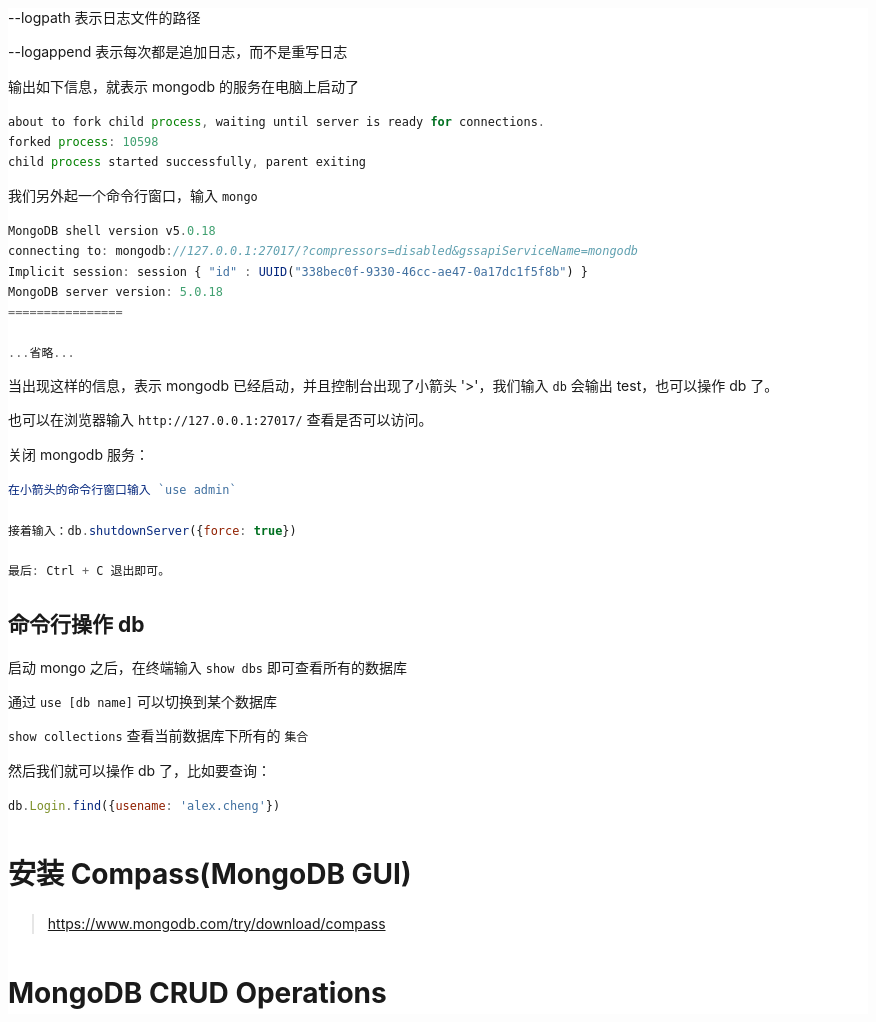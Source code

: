 --logpath 表示日志文件的路径

--logappend 表示每次都是追加日志，而不是重写日志

输出如下信息，就表示 mongodb 的服务在电脑上启动了

```js
about to fork child process, waiting until server is ready for connections.
forked process: 10598
child process started successfully, parent exiting
```

我们另外起一个命令行窗口，输入 `mongo`

```js
MongoDB shell version v5.0.18
connecting to: mongodb://127.0.0.1:27017/?compressors=disabled&gssapiServiceName=mongodb
Implicit session: session { "id" : UUID("338bec0f-9330-46cc-ae47-0a17dc1f5f8b") }
MongoDB server version: 5.0.18
================

...省略...
```

当出现这样的信息，表示 mongodb 已经启动，并且控制台出现了小箭头 '>'，我们输入 `db` 会输出 test，也可以操作 db 了。

也可以在浏览器输入 `http://127.0.0.1:27017/` 查看是否可以访问。

关闭 mongodb 服务：

```js
在小箭头的命令行窗口输入 `use admin`

接着输入：db.shutdownServer({force: true})

最后: Ctrl + C 退出即可。
```

## 命令行操作 db

启动 mongo 之后，在终端输入 `show dbs` 即可查看所有的数据库

通过 `use [db name]` 可以切换到某个数据库

`show collections` 查看当前数据库下所有的 `集合`

然后我们就可以操作 db 了，比如要查询：

```js
db.Login.find({usename: 'alex.cheng'})
```

# 安装 Compass(MongoDB GUI)

> https://www.mongodb.com/try/download/compass

# MongoDB CRUD Operations
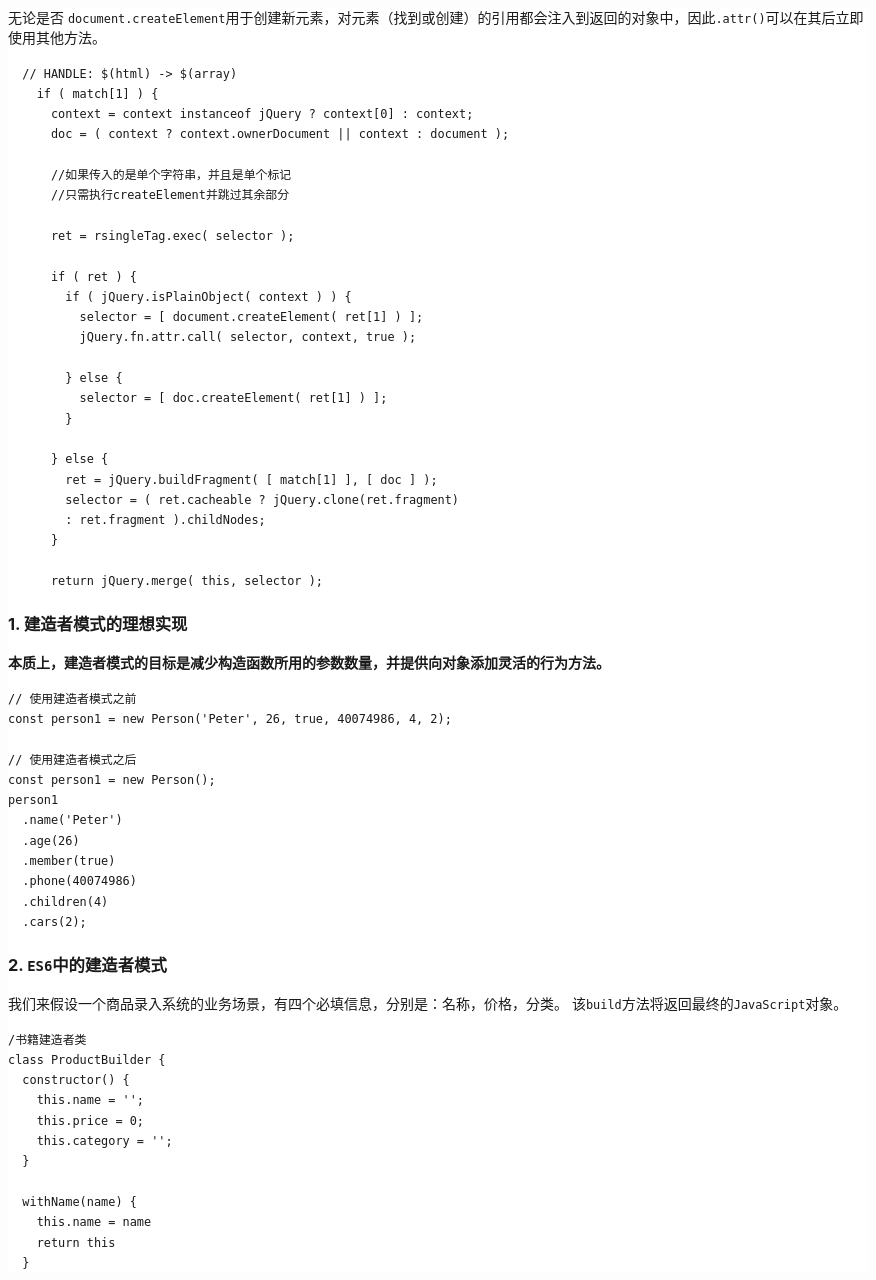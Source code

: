 无论是否 `document.createElement`用于创建新元素，对元素（找到或创建）的引用都会注入到返回的对象中，因此`.attr()`可以在其后立即使用其他方法。
```
  // HANDLE: $(html) -> $(array)
    if ( match[1] ) {
      context = context instanceof jQuery ? context[0] : context;
      doc = ( context ? context.ownerDocument || context : document );
      
      //如果传入的是单个字符串，并且是单个标记
      //只需执行createElement并跳过其余部分
    
      ret = rsingleTag.exec( selector );

      if ( ret ) {
        if ( jQuery.isPlainObject( context ) ) {
          selector = [ document.createElement( ret[1] ) ];
          jQuery.fn.attr.call( selector, context, true );

        } else {
          selector = [ doc.createElement( ret[1] ) ];
        }

      } else {
        ret = jQuery.buildFragment( [ match[1] ], [ doc ] );
        selector = ( ret.cacheable ? jQuery.clone(ret.fragment) 
        : ret.fragment ).childNodes;
      }

      return jQuery.merge( this, selector );
```
### 1. 建造者模式的理想实现

**本质上，建造者模式的目标是减少构造函数所用的参数数量，并提供向对象添加灵活的行为方法。**
```
// 使用建造者模式之前
const person1 = new Person('Peter', 26, true, 40074986, 4, 2);

// 使用建造者模式之后
const person1 = new Person();
person1
  .name('Peter')
  .age(26)
  .member(true)
  .phone(40074986)
  .children(4)
  .cars(2);
```


### 2. `ES6`中的建造者模式
我们来假设一个商品录入系统的业务场景，有四个必填信息，分别是：名称，价格，分类。
该`build`方法将返回最终的`JavaScript`对象。
```
/书籍建造者类
class ProductBuilder {
  constructor() {
    this.name = '';
    this.price = 0;
    this.category = '';
  }

  withName(name) {
    this.name = name
    return this
  }
```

......

PROBLEM TO WORK ON » In the records above, how many lines include "selector"? Answer with the number alone.

SOLUTION TO THIS TASK » 6